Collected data
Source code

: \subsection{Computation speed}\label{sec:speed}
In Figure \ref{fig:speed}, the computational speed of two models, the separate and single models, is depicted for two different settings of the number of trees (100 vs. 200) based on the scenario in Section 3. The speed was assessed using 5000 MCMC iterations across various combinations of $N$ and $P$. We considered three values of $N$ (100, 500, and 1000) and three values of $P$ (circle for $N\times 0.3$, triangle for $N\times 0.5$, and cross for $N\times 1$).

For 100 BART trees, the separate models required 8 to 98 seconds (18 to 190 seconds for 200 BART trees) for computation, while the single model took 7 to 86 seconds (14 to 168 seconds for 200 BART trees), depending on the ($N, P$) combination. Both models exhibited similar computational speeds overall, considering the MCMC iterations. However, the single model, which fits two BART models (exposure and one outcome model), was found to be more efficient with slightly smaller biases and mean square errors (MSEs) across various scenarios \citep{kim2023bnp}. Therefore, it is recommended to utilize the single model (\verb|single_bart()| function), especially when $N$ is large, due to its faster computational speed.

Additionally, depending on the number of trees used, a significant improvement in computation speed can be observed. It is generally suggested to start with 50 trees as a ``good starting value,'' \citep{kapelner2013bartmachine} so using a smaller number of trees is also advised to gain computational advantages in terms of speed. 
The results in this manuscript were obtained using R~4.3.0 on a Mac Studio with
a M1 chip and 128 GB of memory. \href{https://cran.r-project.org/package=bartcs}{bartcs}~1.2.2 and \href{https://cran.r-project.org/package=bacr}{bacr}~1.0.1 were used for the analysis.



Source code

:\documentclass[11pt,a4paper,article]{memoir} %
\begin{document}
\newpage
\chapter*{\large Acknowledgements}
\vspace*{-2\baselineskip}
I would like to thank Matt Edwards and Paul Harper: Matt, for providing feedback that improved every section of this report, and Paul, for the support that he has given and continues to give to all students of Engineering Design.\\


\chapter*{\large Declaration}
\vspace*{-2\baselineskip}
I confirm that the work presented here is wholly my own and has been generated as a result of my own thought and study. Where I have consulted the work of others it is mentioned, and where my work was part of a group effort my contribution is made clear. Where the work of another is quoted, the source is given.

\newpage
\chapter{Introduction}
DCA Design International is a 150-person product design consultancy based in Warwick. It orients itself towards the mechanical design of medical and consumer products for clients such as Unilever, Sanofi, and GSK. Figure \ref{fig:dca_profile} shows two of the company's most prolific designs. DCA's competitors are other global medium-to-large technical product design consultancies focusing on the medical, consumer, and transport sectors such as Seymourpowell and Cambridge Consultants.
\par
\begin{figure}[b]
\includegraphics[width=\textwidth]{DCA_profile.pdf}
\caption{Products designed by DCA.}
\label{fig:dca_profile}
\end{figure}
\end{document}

• _Assignment_
The entries are to be transcribed exactly, each line in full.

• _Result below_
Source code

: \subsection{Computation speed}\label{sec:speed}
In Figure \ref{fig:speed}, the computational speed of two models, the separate and single models, is depicted for two different settings of the number of trees (100 vs. 200) based on the scenario in Section 3. The speed was assessed using 5000 MCMC iterations across various combinations of $N$ and $P$. We considered three values of $N$ (100, 500, and 1000) and three values of $P$ (circle for $N\times 0.3$, triangle for $N\times 0.5$, and cross for $N\times 1$).

For 100 BART trees, the separate models required 8 to 98 seconds (18 to 190 seconds for 200 BART trees) for computation, while the single model took 7 to 86 seconds (14 to 168 seconds for 200 BART trees), depending on the ($N, P$) combination. Both models exhibited similar computational speeds overall, considering the MCMC iterations. However, the single model, which fits two BART models (exposure and one outcome model), was found to be more efficient with slightly smaller biases and mean square errors (MSEs) across various scenarios \citep{kim2023bnp}. Therefore, it is recommended to utilize the single model (\verb|single_bart()| function), especially when $N$ is large, due to its faster computational speed.

Additionally, depending on the number of trees used, a significant improvement in computation speed can be observed. It is generally suggested to start with 50 trees as a ``good starting value,'' \citep{kapelner2013bartmachine} so using a smaller number of trees is also advised to gain computational advantages in terms of speed. 
The results in this manuscript were obtained using R~4.3.0 on a Mac Studio with
a M1 chip and 128 GB of memory. \href{https://cran.r-project.org/package=bartcs}{bartcs}~1.2.2 and \href{https://cran.r-project.org/package=bacr}{bacr}~1.0.1 were used for the analysis.



Source code

:\documentclass[11pt,a4paper,article]{memoir} %
\begin{document}
\newpage
\chapter*{\large Acknowledgements}
\vspace*{-2\baselineskip}
I would like to thank Matt Edwards and Paul Harper: Matt, for providing feedback that improved every section of this report, and Paul, for the support that he has given and continues to give to all students of Engineering Design.\\


\chapter*{\large Declaration}
\vspace*{-2\baselineskip}
I confirm that the work presented here is wholly my own and has been generated as a result of my own thought and study. Where I have consulted the work of others it is mentioned, and where my work was part of a group effort my contribution is made clear. Where the work of another is quoted, the source is given.

\newpage
\chapter{Introduction}
DCA Design International is a 150-person product design consultancy based in Warwick. It orients itself towards the mechanical design of medical and consumer products for clients such as Unilever, Sanofi, and GSK. Figure \ref{fig:dca_profile} shows two of the company's most prolific designs. DCA's competitors are other global medium-to-large technical product design consultancies focusing on the medical, consumer, and transport sectors such as Seymourpowell and Cambridge Consultants.
\par
\begin{figure}[b]
\includegraphics[width=\textwidth]{DCA_profile.pdf}
\caption{Products designed by DCA.}
\label{fig:dca_profile}
\end{figure}
\end{document}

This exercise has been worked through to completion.